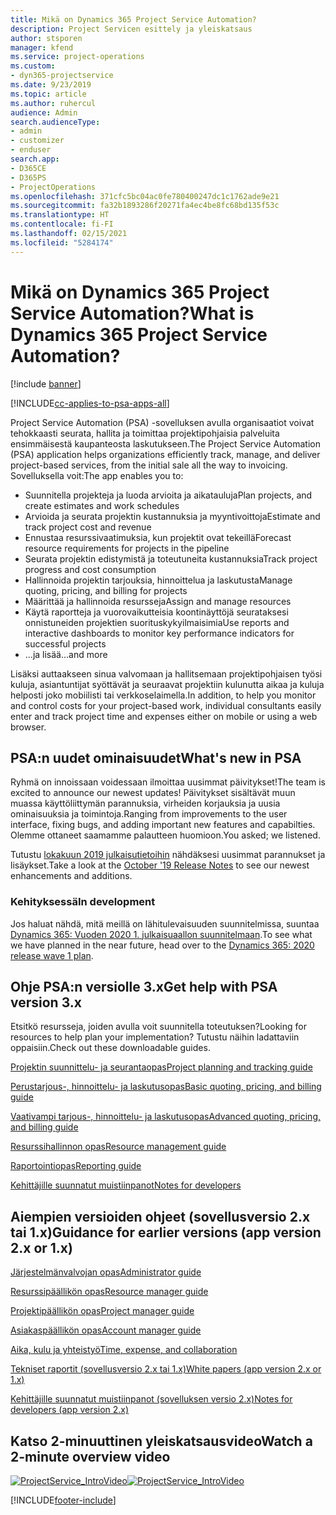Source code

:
 ```yaml
---
title: Mikä on Dynamics 365 Project Service Automation?
description: Project Servicen esittely ja yleiskatsaus
author: stsporen
manager: kfend
ms.service: project-operations
ms.custom:
- dyn365-projectservice
ms.date: 9/23/2019
ms.topic: article
ms.author: ruhercul
audience: Admin
search.audienceType:
- admin
- customizer
- enduser
search.app:
- D365CE
- D365PS
- ProjectOperations
ms.openlocfilehash: 371cfc5bc04ac0fe780400247dc1c1762ade9e21
ms.sourcegitcommit: fa32b1893286f20271fa4ec4be8fc68bd135f53c
ms.translationtype: HT
ms.contentlocale: fi-FI
ms.lasthandoff: 02/15/2021
ms.locfileid: "5284174"
---
```

# <a name="what-is-dynamics-365-project-service-automation"></a><span data-ttu-id="723f2-103">Mikä on Dynamics 365 Project Service Automation?</span><span class="sxs-lookup"><span data-stu-id="723f2-103">What is Dynamics 365 Project Service Automation?</span></span>

[!include [banner](../includes/psa-now-project-operations.md)]

[!INCLUDE[cc-applies-to-psa-apps-all](../includes/cc-applies-to-psa-apps-all.md)]

<span data-ttu-id="723f2-104">Project Service Automation (PSA) -sovelluksen avulla organisaatiot voivat tehokkaasti seurata, hallita ja toimittaa projektipohjaisia palveluita ensimmäisestä kaupanteosta laskutukseen.</span><span class="sxs-lookup"><span data-stu-id="723f2-104">The Project Service Automation (PSA) application helps organizations efficiently track, manage, and deliver project-based services, from the initial sale all the way to invoicing.</span></span> <span data-ttu-id="723f2-105">Sovelluksella voit:</span><span class="sxs-lookup"><span data-stu-id="723f2-105">The app enables you to:</span></span>

- <span data-ttu-id="723f2-106">Suunnitella projekteja ja luoda arvioita ja aikatauluja</span><span class="sxs-lookup"><span data-stu-id="723f2-106">Plan projects, and create estimates and work schedules</span></span>
- <span data-ttu-id="723f2-107">Arvioida ja seurata projektin kustannuksia ja myyntivoittoja</span><span class="sxs-lookup"><span data-stu-id="723f2-107">Estimate and track project cost and revenue</span></span>
- <span data-ttu-id="723f2-108">Ennustaa resurssivaatimuksia, kun projektit ovat tekeillä</span><span class="sxs-lookup"><span data-stu-id="723f2-108">Forecast resource requirements for projects in the pipeline</span></span>
- <span data-ttu-id="723f2-109">Seurata projektin edistymistä ja toteutuneita kustannuksia</span><span class="sxs-lookup"><span data-stu-id="723f2-109">Track project progress and cost consumption</span></span>
- <span data-ttu-id="723f2-110">Hallinnoida projektin tarjouksia, hinnoittelua ja laskutusta</span><span class="sxs-lookup"><span data-stu-id="723f2-110">Manage quoting, pricing, and billing for projects</span></span>
- <span data-ttu-id="723f2-111">Määrittää ja hallinnoida resursseja</span><span class="sxs-lookup"><span data-stu-id="723f2-111">Assign and manage resources</span></span>
- <span data-ttu-id="723f2-112">Käytä raportteja ja vuorovaikutteisia koontinäyttöjä seurataksesi onnistuneiden projektien suorituskykyilmaisimia</span><span class="sxs-lookup"><span data-stu-id="723f2-112">Use reports and interactive dashboards to monitor key performance indicators for successful projects</span></span>
- <span data-ttu-id="723f2-113">...ja lisää</span><span class="sxs-lookup"><span data-stu-id="723f2-113">...and more</span></span>

<span data-ttu-id="723f2-114">Lisäksi auttaakseen sinua valvomaan ja hallitsemaan projektipohjaisen työsi kuluja, asiantuntijat syöttävät ja seuraavat projektiin kulunutta aikaa ja kuluja helposti joko mobiilisti tai verkkoselaimella.</span><span class="sxs-lookup"><span data-stu-id="723f2-114">In addition, to help you monitor and control costs for your project-based work, individual consultants easily enter and track project time and expenses either on mobile or using a web browser.</span></span>

## <a name="whats-new-in-psa"></a><span data-ttu-id="723f2-115">PSA:n uudet ominaisuudet</span><span class="sxs-lookup"><span data-stu-id="723f2-115">What's new in PSA</span></span>
<span data-ttu-id="723f2-116">Ryhmä on innoissaan voidessaan ilmoittaa uusimmat päivitykset!</span><span class="sxs-lookup"><span data-stu-id="723f2-116">The team is excited to announce our newest updates!</span></span> <span data-ttu-id="723f2-117">Päivitykset sisältävät muun muassa käyttöliittymän parannuksia, virheiden korjauksia ja uusia ominaisuuksia ja toimintoja.</span><span class="sxs-lookup"><span data-stu-id="723f2-117">Ranging from improvements to the user interface, fixing bugs, and adding important new features and capabilties.</span></span> <span data-ttu-id="723f2-118">Olemme ottaneet saamamme palautteen huomioon.</span><span class="sxs-lookup"><span data-stu-id="723f2-118">You asked; we listened.</span></span>

<span data-ttu-id="723f2-119">Tutustu [lokakuun 2019 julkaisutietoihin](https://docs.microsoft.com/dynamics365-release-plan/2019wave2/index) nähdäksesi uusimmat parannukset ja lisäykset.</span><span class="sxs-lookup"><span data-stu-id="723f2-119">Take a look at the [October '19 Release Notes](https://docs.microsoft.com/dynamics365-release-plan/2019wave2/index) to see our newest enhancements and additions.</span></span>

### <a name="in-development"></a><span data-ttu-id="723f2-120">Kehityksessä</span><span class="sxs-lookup"><span data-stu-id="723f2-120">In development</span></span>
<span data-ttu-id="723f2-121">Jos haluat nähdä, mitä meillä on lähitulevaisuuden suunnitelmissa, suuntaa [Dynamics 365: Vuoden 2020 1. julkaisuaallon suunnitelmaan](https://docs.microsoft.com/dynamics365-release-plan/2020wave1/index).</span><span class="sxs-lookup"><span data-stu-id="723f2-121">To see what we have planned in the near future, head over to the [Dynamics 365: 2020 release wave 1 plan](https://docs.microsoft.com/dynamics365-release-plan/2020wave1/index).</span></span>

## <a name="get-help-with-psa-version-3x"></a><span data-ttu-id="723f2-122">Ohje PSA:n versiolle 3.x</span><span class="sxs-lookup"><span data-stu-id="723f2-122">Get help with PSA version 3.x</span></span>
<span data-ttu-id="723f2-123">Etsitkö resursseja, joiden avulla voit suunnitella toteutuksen?</span><span class="sxs-lookup"><span data-stu-id="723f2-123">Looking for resources to help plan your implementation?</span></span> <span data-ttu-id="723f2-124">Tutustu näihin ladattaviin oppaisiin.</span><span class="sxs-lookup"><span data-stu-id="723f2-124">Check out these downloadable guides.</span></span>

 [<span data-ttu-id="723f2-125">Projektin suunnittelu- ja seurantaopas</span><span class="sxs-lookup"><span data-stu-id="723f2-125">Project planning and tracking guide</span></span>](../psa/implementation-guides/project-planning-tracking.md)

 [<span data-ttu-id="723f2-126">Perustarjous-, hinnoittelu- ja laskutusopas</span><span class="sxs-lookup"><span data-stu-id="723f2-126">Basic quoting, pricing, and billing guide</span></span>](../psa/implementation-guides/begin-quoting-pricing-billing.md)

 [<span data-ttu-id="723f2-127">Vaativampi tarjous-, hinnoittelu- ja laskutusopas</span><span class="sxs-lookup"><span data-stu-id="723f2-127">Advanced quoting, pricing, and billing guide</span></span>](../psa/implementation-guides/adv-quoting-pricing-billing.md)

 [<span data-ttu-id="723f2-128">Resurssihallinnon opas</span><span class="sxs-lookup"><span data-stu-id="723f2-128">Resource management guide</span></span>](../psa/implementation-guides/resource-management-guide.md)

 [<span data-ttu-id="723f2-129">Raportointiopas</span><span class="sxs-lookup"><span data-stu-id="723f2-129">Reporting guide</span></span>](../psa/implementation-guides/reporting-guide.md)

 [<span data-ttu-id="723f2-130">Kehittäjille suunnatut muistiinpanot</span><span class="sxs-lookup"><span data-stu-id="723f2-130">Notes for developers</span></span>](../psa/developer-guides/overview-dev-notes-v3.x.md)

## <a name="guidance-for-earlier-versions-app-version-2x-or-1x"></a><span data-ttu-id="723f2-131">Aiempien versioiden ohjeet (sovellusversio 2.x tai 1.x)</span><span class="sxs-lookup"><span data-stu-id="723f2-131">Guidance for earlier versions (app version 2.x or 1.x)</span></span>
 [<span data-ttu-id="723f2-132">Järjestelmänvalvojan opas</span><span class="sxs-lookup"><span data-stu-id="723f2-132">Administrator guide</span></span>](../psa/admin-guide.md)

 [<span data-ttu-id="723f2-133">Resurssipäällikön opas</span><span class="sxs-lookup"><span data-stu-id="723f2-133">Resource manager guide</span></span>](../psa/resource-manager-guide.md)

 [<span data-ttu-id="723f2-134">Projektipäällikön opas</span><span class="sxs-lookup"><span data-stu-id="723f2-134">Project manager guide</span></span>](../psa/project-manager-guide.md)

 [<span data-ttu-id="723f2-135">Asiakaspäällikön opas</span><span class="sxs-lookup"><span data-stu-id="723f2-135">Account manager guide</span></span>](../psa/account-manager-guide.md)

 [<span data-ttu-id="723f2-136">Aika, kulu ja yhteistyö</span><span class="sxs-lookup"><span data-stu-id="723f2-136">Time, expense, and collaboration</span></span>](../psa/time-expense-collaboration-guide.md)

 [<span data-ttu-id="723f2-137">Tekniset raportit (sovellusversio 2.x tai 1.x)</span><span class="sxs-lookup"><span data-stu-id="723f2-137">White papers (app version 2.x or 1.x)</span></span>](../psa/white-papers.md)

 [<span data-ttu-id="723f2-138">Kehittäjille suunnatut muistiinpanot (sovelluksen versio 2.x)</span><span class="sxs-lookup"><span data-stu-id="723f2-138">Notes for developers (app version 2.x)</span></span>](../psa/developer-guides/add-custom-qoi-forms-v2.x.md)

 ## <a name="watch-a-2-minute-overview-video"></a><span data-ttu-id="723f2-139">Katso 2-minuuttinen yleiskatsausvideo</span><span class="sxs-lookup"><span data-stu-id="723f2-139">Watch a 2-minute overview video</span></span>
 <a name="heroArea"></a> <span data-ttu-id="723f2-140">[![ProjectService_IntroVideo](../psa/media/project-service-intro-video.png "ProjectService_IntroVideo")](https://go.microsoft.com/fwlink/p/?LinkId=799457)</span><span class="sxs-lookup"><span data-stu-id="723f2-140">[![ProjectService_IntroVideo](../psa/media/project-service-intro-video.png "ProjectService_IntroVideo")](https://go.microsoft.com/fwlink/p/?LinkId=799457)</span></span>




[!INCLUDE[footer-include](../includes/footer-banner.md)]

══════

▶ Problem requirements: Return every line above where "includes" appears.

▶ Written response:
[!include [banner](../includes/psa-now-project-operations.md)]
[!INCLUDE[cc-applies-to-psa-apps-all](../includes/cc-applies-to-psa-apps-all.md)]
[!INCLUDE[footer-include](../includes/footer-banner.md)]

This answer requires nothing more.